- **Work instruction**
All of the listing, from first line to last, should be output exactly; the pictures stay out.

- **Supplied records**
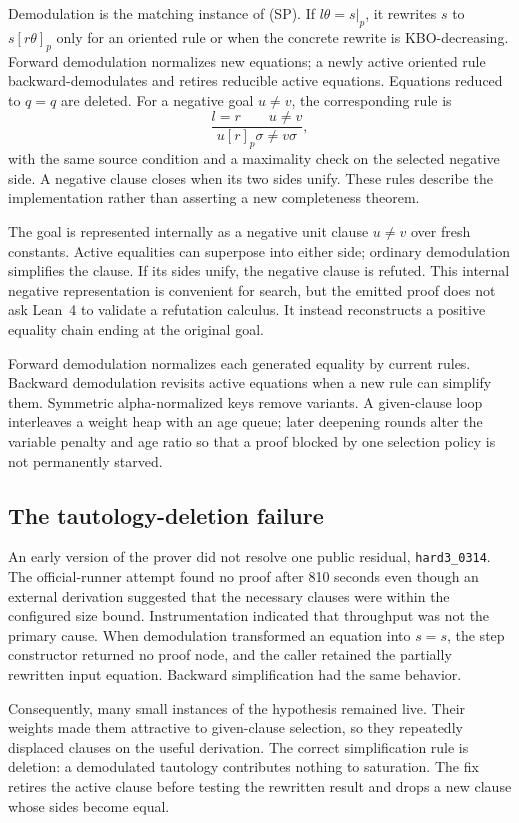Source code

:\documentclass[10pt,twocolumn]{article}
\newcommand{\lean}{Lean~4\xspace}
\newcommand{\code}[1]{\texttt{#1}}
\begin{document}
Demodulation is the matching instance of (SP).  If $l\theta=s|_p$, it rewrites
$s$ to $s[r\theta]_p$ only for an oriented rule or when the concrete rewrite is
KBO-decreasing.  Forward demodulation normalizes new equations; a newly active
oriented rule backward-demodulates and retires reducible active equations.
Equations reduced to $q=q$ are deleted.  For a negative goal $u\neq v$, the
corresponding rule is
\[
\frac{l=r \qquad u\neq v}
     {u[r]_p\sigma\neq v\sigma},
\tag{NEG}
\]
with the same source condition and a maximality check on the selected negative
side.  A negative clause closes when its two sides unify.  These rules describe
the implementation rather than asserting a new completeness theorem.

The goal is represented internally as a negative unit clause $u\neq v$ over
fresh constants.  Active equalities can superpose into either side; ordinary
demodulation simplifies the clause.  If its sides unify, the negative clause
is refuted.  This internal negative representation is convenient for search,
but the emitted proof does not ask \lean to validate a refutation calculus.
It instead reconstructs a positive equality chain ending at the original
goal.

Forward demodulation normalizes each generated equality by current rules.
Backward demodulation revisits active equations when a new rule can simplify
them.  Symmetric alpha-normalized keys remove variants.  A given-clause loop
interleaves a weight heap with an age queue; later deepening rounds alter the
variable penalty and age ratio so that a proof blocked by one selection policy
is not permanently starved.

\subsection{The tautology-deletion failure}

An early version of the prover did not resolve one public residual,
\code{hard3\_0314}.  The official-runner attempt found no proof after 810 seconds
even though an external derivation suggested that the necessary clauses were within the
configured size bound.  Instrumentation indicated that throughput was not the
primary cause.  When demodulation transformed an equation into $s=s$, the
step constructor returned no proof node, and the caller retained the partially
rewritten input equation.  Backward simplification had the same behavior.

Consequently, many small instances of the hypothesis remained live.  Their
weights made them attractive to given-clause selection, so they repeatedly
displaced clauses on the useful derivation.  The correct simplification rule
is deletion: a demodulated tautology contributes nothing to saturation.  The
fix retires the active clause before testing the rewritten result and drops a
new clause whose sides become equal.
\end{document}
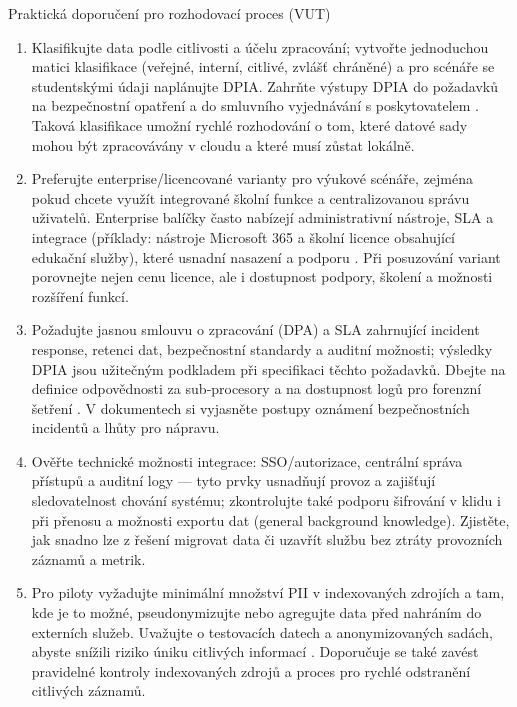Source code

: Praktická doporučení pro rozhodovací proces (VUT)
\begin{enumerate}
\item Klasifikujte data podle citlivosti a účelu zpracování; vytvořte jednoduchou matici klasifikace (veřejné, interní, citlivé, zvlášť chráněné) a pro scénáře se studentskými údaji naplánujte DPIA. Zahrňte výstupy DPIA do požadavků na bezpečnostní opatření a do smluvního vyjednávání s poskytovatelem \cite{kb_malinka_chatgpt_ve_vyuce_dva_roky_pote_2024_pdf_90bc3aaf_page_12_1}. Taková klasifikace umožní rychlé rozhodování o tom, které datové sady mohou být zpracovávány v cloudu a které musí zůstat lokálně.
\item Preferujte enterprise/licencované varianty pro výukové scénáře, zejména pokud chcete využít integrované školní funkce a centralizovanou správu uživatelů. Enterprise balíčky často nabízejí administrativní nástroje, SLA a integrace (příklady: nástroje Microsoft 365 a školní licence obsahující edukační služby), které usnadní nasazení a podporu \cite{kb_ai_101_tipu_pdf_04e4a115_page_15_2,kb_ai_101_tipu_pdf_04e4a115_page_36_1}. Při posuzování variant porovnejte nejen cenu licence, ale i dostupnost podpory, školení a možnosti rozšíření funkcí.
\item Požadujte jasnou smlouvu o zpracování (DPA) a SLA zahrnující incident response, retenci dat, bezpečnostní standardy a auditní možnosti; výsledky DPIA jsou užitečným podkladem při specifikaci těchto požadavků. Dbejte na definice odpovědnosti za sub‑procesory a na dostupnost logů pro forenzní šetření \cite{kb_ai_101_tipu_pdf_04e4a115_page_8_1,kb_malinka_chatgpt_ve_vyuce_dva_roky_pote_2024_pdf_90bc3aaf_page_12_1}. V dokumentech si vyjasněte postupy oznámení bezpečnostních incidentů a lhůty pro nápravu.
\item Ověřte technické možnosti integrace: SSO/autorizace, centrální správa přístupů a auditní logy — tyto prvky usnadňují provoz a zajišťují sledovatelnost chování systému; zkontrolujte také podporu šifrování v klidu i při přenosu a možnosti exportu dat (general background knowledge). Zjistěte, jak snadno lze z řešení migrovat data či uzavřít službu bez ztráty provozních záznamů a metrik.
\item Pro piloty vyžadujte minimální množství PII v indexovaných zdrojích a tam, kde je to možné, pseudonymizujte nebo agregujte data před nahráním do externích služeb. Uvažujte o testovacích datech a anonymizovaných sadách, abyste snížili riziko úniku citlivých informací \cite{kb_ai_101_tipu_pdf_04e4a115_page_8_1}. Doporučuje se také zavést pravidelné kontroly indexovaných zdrojů a proces pro rychlé odstranění citlivých záznamů.
\end{enumerate}

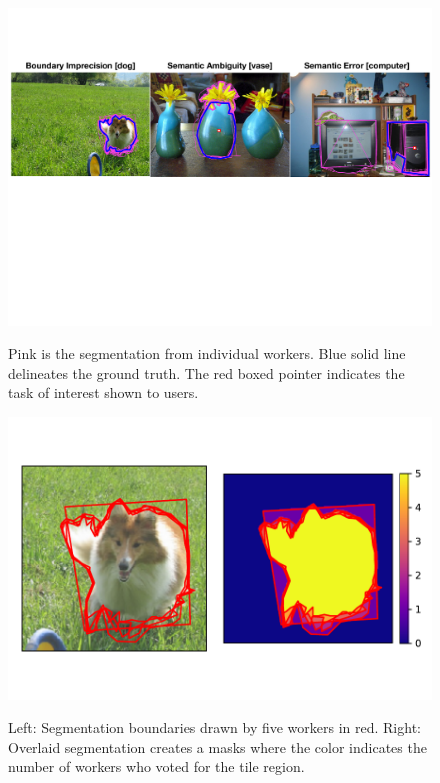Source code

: \begin{figure}[ht!]
    \centering
    \RawFloats
    \begin{minipage}{0.65\textwidth}
    	\vspace{-20pt}
        \includegraphics[width=\textwidth]{plots/error_examples.pdf} %
        \caption{Pink is the segmentation from individual workers. Blue solid line delineates the ground truth. The red boxed pointer indicates the task of interest shown to users.}
        \vspace{-15pt}
        \label{error_examples}
    \end{minipage}
    \begin{minipage}{0.35\textwidth}
    	\vspace{-25pt}
        \includegraphics[width=\textwidth]{plots/tile_demo.pdf}
        \vspace{-35pt}
        \caption{Left: Segmentation boundaries drawn by five workers in red. Right: Overlaid segmentation creates a masks where the color indicates the number of workers who voted for the tile region.}
        \vspace{-20pt}
        \label{tile_demo}
    \end{minipage}\hfill
\end{figure}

- **Task answer**
Source code

:\documentclass[10pt,twocolumn]{article}
\newcommand{\lean}{Lean~4\xspace}
\newcommand{\code}[1]{\texttt{#1}}
\begin{document}
Demodulation is the matching instance of (SP).  If $l\theta=s|_p$, it rewrites
$s$ to $s[r\theta]_p$ only for an oriented rule or when the concrete rewrite is
KBO-decreasing.  Forward demodulation normalizes new equations; a newly active
oriented rule backward-demodulates and retires reducible active equations.
Equations reduced to $q=q$ are deleted.  For a negative goal $u\neq v$, the
corresponding rule is
\[
\frac{l=r \qquad u\neq v}
     {u[r]_p\sigma\neq v\sigma},
\tag{NEG}
\]
with the same source condition and a maximality check on the selected negative
side.  A negative clause closes when its two sides unify.  These rules describe
the implementation rather than asserting a new completeness theorem.

The goal is represented internally as a negative unit clause $u\neq v$ over
fresh constants.  Active equalities can superpose into either side; ordinary
demodulation simplifies the clause.  If its sides unify, the negative clause
is refuted.  This internal negative representation is convenient for search,
but the emitted proof does not ask \lean to validate a refutation calculus.
It instead reconstructs a positive equality chain ending at the original
goal.

Forward demodulation normalizes each generated equality by current rules.
Backward demodulation revisits active equations when a new rule can simplify
them.  Symmetric alpha-normalized keys remove variants.  A given-clause loop
interleaves a weight heap with an age queue; later deepening rounds alter the
variable penalty and age ratio so that a proof blocked by one selection policy
is not permanently starved.

\subsection{The tautology-deletion failure}

An early version of the prover did not resolve one public residual,
\code{hard3\_0314}.  The official-runner attempt found no proof after 810 seconds
even though an external derivation suggested that the necessary clauses were within the
configured size bound.  Instrumentation indicated that throughput was not the
primary cause.  When demodulation transformed an equation into $s=s$, the
step constructor returned no proof node, and the caller retained the partially
rewritten input equation.  Backward simplification had the same behavior.

Consequently, many small instances of the hypothesis remained live.  Their
weights made them attractive to given-clause selection, so they repeatedly
displaced clauses on the useful derivation.  The correct simplification rule
is deletion: a demodulated tautology contributes nothing to saturation.  The
fix retires the active clause before testing the rewritten result and drops a
new clause whose sides become equal.
\end{document}
Source code

: Praktická doporučení pro rozhodovací proces (VUT)
\begin{enumerate}
\item Klasifikujte data podle citlivosti a účelu zpracování; vytvořte jednoduchou matici klasifikace (veřejné, interní, citlivé, zvlášť chráněné) a pro scénáře se studentskými údaji naplánujte DPIA. Zahrňte výstupy DPIA do požadavků na bezpečnostní opatření a do smluvního vyjednávání s poskytovatelem \cite{kb_malinka_chatgpt_ve_vyuce_dva_roky_pote_2024_pdf_90bc3aaf_page_12_1}. Taková klasifikace umožní rychlé rozhodování o tom, které datové sady mohou být zpracovávány v cloudu a které musí zůstat lokálně.
\item Preferujte enterprise/licencované varianty pro výukové scénáře, zejména pokud chcete využít integrované školní funkce a centralizovanou správu uživatelů. Enterprise balíčky často nabízejí administrativní nástroje, SLA a integrace (příklady: nástroje Microsoft 365 a školní licence obsahující edukační služby), které usnadní nasazení a podporu \cite{kb_ai_101_tipu_pdf_04e4a115_page_15_2,kb_ai_101_tipu_pdf_04e4a115_page_36_1}. Při posuzování variant porovnejte nejen cenu licence, ale i dostupnost podpory, školení a možnosti rozšíření funkcí.
\item Požadujte jasnou smlouvu o zpracování (DPA) a SLA zahrnující incident response, retenci dat, bezpečnostní standardy a auditní možnosti; výsledky DPIA jsou užitečným podkladem při specifikaci těchto požadavků. Dbejte na definice odpovědnosti za sub‑procesory a na dostupnost logů pro forenzní šetření \cite{kb_ai_101_tipu_pdf_04e4a115_page_8_1,kb_malinka_chatgpt_ve_vyuce_dva_roky_pote_2024_pdf_90bc3aaf_page_12_1}. V dokumentech si vyjasněte postupy oznámení bezpečnostních incidentů a lhůty pro nápravu.
\item Ověřte technické možnosti integrace: SSO/autorizace, centrální správa přístupů a auditní logy — tyto prvky usnadňují provoz a zajišťují sledovatelnost chování systému; zkontrolujte také podporu šifrování v klidu i při přenosu a možnosti exportu dat (general background knowledge). Zjistěte, jak snadno lze z řešení migrovat data či uzavřít službu bez ztráty provozních záznamů a metrik.
\item Pro piloty vyžadujte minimální množství PII v indexovaných zdrojích a tam, kde je to možné, pseudonymizujte nebo agregujte data před nahráním do externích služeb. Uvažujte o testovacích datech a anonymizovaných sadách, abyste snížili riziko úniku citlivých informací \cite{kb_ai_101_tipu_pdf_04e4a115_page_8_1}. Doporučuje se také zavést pravidelné kontroly indexovaných zdrojů a proces pro rychlé odstranění citlivých záznamů.
\end{enumerate}

Source code

: \begin{figure}[ht!]
    \centering
    \RawFloats
    \begin{minipage}{0.65\textwidth}
    	\vspace{-20pt}
        \includegraphics[width=\textwidth]{plots/error_examples.pdf} %
        \caption{Pink is the segmentation from individual workers. Blue solid line delineates the ground truth. The red boxed pointer indicates the task of interest shown to users.}
        \vspace{-15pt}
        \label{error_examples}
    \end{minipage}
    \begin{minipage}{0.35\textwidth}
    	\vspace{-25pt}
        \includegraphics[width=\textwidth]{plots/tile_demo.pdf}
        \vspace{-35pt}
        \caption{Left: Segmentation boundaries drawn by five workers in red. Right: Overlaid segmentation creates a masks where the color indicates the number of workers who voted for the tile region.}
        \vspace{-20pt}
        \label{tile_demo}
    \end{minipage}\hfill
\end{figure}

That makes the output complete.